1. **Introduction**: Frames the context for the language model.

2. **Game Configuration**:

   - `Player amount`: Total number of players at the table
   - `Currency`: Type of currency used
   - `Blind value`: Small and big blind amounts
   - `Order`: Order of players around the table
   - `Button position`: Which seat has the dealer button

3. **Player's Hand**:

   - `My cards`: The player's private cards in standard poker notation
   - `Card characteristics`: Properties of the cards:
     - `suit`: If the cards are of the same suit
     - `high`: If any card is 9 or higher
     - `close`: If the card values are less than 5 apart
   - `My seat`: The player's position at the table

4. **Game State**:

   - `Stage`: Current betting round (PREFLOP, FLOP, TURN, or RIVER)
   - `Public cards`: Community cards showing ('\*\*' for unrevealed cards)
   - `My rank`: Hand rank based on current cards (High, Pair, Two Pair, etc.)
   - `Money`: Player's current stack size
   - `Action`: Player's previous actions in this hand

5. **Other Players' Information**:

   - `Cards`: Always shown as ['**', '**'] (hidden from the player)
   - `Money`: Current stack size
   - `Action`: Previous actions taken by this player
   - `Discard`: Whether the player has folded (True/False)

6. **Decision Context**:
   - `Pot value`: Current size of the pot
   - `Available actions`: List of possible actions to take (contextually determined)
   - `Bet/raise sizing options`: Available sizes if betting or raising, dynamically generated based on game state (all-in amount not included in this list)

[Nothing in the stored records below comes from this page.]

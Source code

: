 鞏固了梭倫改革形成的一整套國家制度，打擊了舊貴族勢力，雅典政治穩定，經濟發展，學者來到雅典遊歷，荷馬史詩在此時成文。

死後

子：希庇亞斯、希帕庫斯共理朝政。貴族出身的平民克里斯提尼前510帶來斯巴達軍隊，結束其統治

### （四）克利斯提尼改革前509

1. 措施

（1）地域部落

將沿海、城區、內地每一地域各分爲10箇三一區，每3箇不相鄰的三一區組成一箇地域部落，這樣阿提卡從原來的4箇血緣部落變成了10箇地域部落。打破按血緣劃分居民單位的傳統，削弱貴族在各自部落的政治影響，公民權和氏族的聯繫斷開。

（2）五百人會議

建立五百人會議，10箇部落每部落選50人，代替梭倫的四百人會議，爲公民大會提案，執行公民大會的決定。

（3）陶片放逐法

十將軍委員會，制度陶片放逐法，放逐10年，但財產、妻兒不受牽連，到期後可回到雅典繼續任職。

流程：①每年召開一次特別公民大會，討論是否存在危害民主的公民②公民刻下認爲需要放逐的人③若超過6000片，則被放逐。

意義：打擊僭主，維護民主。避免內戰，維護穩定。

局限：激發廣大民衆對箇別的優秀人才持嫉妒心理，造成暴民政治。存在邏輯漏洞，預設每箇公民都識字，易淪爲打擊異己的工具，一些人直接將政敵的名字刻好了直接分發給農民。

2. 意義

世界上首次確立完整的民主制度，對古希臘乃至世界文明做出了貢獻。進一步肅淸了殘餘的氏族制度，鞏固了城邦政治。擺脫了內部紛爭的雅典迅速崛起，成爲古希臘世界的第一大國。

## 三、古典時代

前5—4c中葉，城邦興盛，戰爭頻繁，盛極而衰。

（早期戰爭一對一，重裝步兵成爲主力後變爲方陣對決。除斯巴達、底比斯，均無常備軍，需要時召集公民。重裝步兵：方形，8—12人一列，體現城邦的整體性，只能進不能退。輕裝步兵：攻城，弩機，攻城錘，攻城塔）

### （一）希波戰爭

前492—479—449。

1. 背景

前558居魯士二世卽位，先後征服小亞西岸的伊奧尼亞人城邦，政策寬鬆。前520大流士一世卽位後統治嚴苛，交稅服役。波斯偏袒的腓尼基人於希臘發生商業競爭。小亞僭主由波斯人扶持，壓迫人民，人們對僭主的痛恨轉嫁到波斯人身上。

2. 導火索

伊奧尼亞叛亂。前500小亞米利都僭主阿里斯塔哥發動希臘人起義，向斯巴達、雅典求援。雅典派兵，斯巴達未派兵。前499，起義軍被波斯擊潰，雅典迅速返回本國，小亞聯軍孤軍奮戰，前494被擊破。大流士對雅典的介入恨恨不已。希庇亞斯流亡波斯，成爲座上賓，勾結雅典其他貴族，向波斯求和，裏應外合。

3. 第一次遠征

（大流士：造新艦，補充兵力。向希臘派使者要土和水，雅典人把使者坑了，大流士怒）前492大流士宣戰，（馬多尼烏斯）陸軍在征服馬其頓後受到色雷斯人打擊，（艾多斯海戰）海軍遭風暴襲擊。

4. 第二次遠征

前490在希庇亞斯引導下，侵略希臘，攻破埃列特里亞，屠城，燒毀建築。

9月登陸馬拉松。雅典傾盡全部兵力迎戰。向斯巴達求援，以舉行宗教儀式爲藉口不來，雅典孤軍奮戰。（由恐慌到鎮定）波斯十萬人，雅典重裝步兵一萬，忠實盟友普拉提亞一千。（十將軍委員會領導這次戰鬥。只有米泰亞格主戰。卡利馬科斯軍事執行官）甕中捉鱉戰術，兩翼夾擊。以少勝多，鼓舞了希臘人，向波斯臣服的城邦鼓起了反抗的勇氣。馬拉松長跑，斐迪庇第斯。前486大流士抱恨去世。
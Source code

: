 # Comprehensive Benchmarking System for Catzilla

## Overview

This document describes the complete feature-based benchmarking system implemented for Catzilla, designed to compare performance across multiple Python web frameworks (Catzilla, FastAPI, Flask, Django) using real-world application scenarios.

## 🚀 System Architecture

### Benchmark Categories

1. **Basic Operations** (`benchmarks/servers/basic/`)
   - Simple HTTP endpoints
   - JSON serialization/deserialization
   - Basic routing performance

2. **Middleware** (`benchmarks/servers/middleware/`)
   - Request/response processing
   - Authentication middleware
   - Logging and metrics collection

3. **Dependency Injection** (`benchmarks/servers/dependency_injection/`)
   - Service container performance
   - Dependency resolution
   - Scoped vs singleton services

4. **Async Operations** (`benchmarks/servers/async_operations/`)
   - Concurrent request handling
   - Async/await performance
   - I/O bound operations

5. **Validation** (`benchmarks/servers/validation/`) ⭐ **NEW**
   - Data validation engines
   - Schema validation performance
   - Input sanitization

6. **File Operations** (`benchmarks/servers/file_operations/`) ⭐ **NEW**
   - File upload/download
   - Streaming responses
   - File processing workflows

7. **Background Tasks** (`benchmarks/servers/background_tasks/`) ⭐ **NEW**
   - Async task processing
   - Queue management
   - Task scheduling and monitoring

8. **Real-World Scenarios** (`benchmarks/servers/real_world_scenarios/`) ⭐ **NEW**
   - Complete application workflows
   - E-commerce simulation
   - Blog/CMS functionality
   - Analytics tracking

## Context-Dependent Action Types and Bet Sizing

1. **Action Types**: The available actions change depending on the betting context:

   - If no one has bet in the current round: ["fold", "check", "bet", "all-in"]
   - If someone has bet but no raises: ["fold", "call", "raise", "all-in"]
   - If someone has already raised: ["fold", "call", "re-raise", "all-in"]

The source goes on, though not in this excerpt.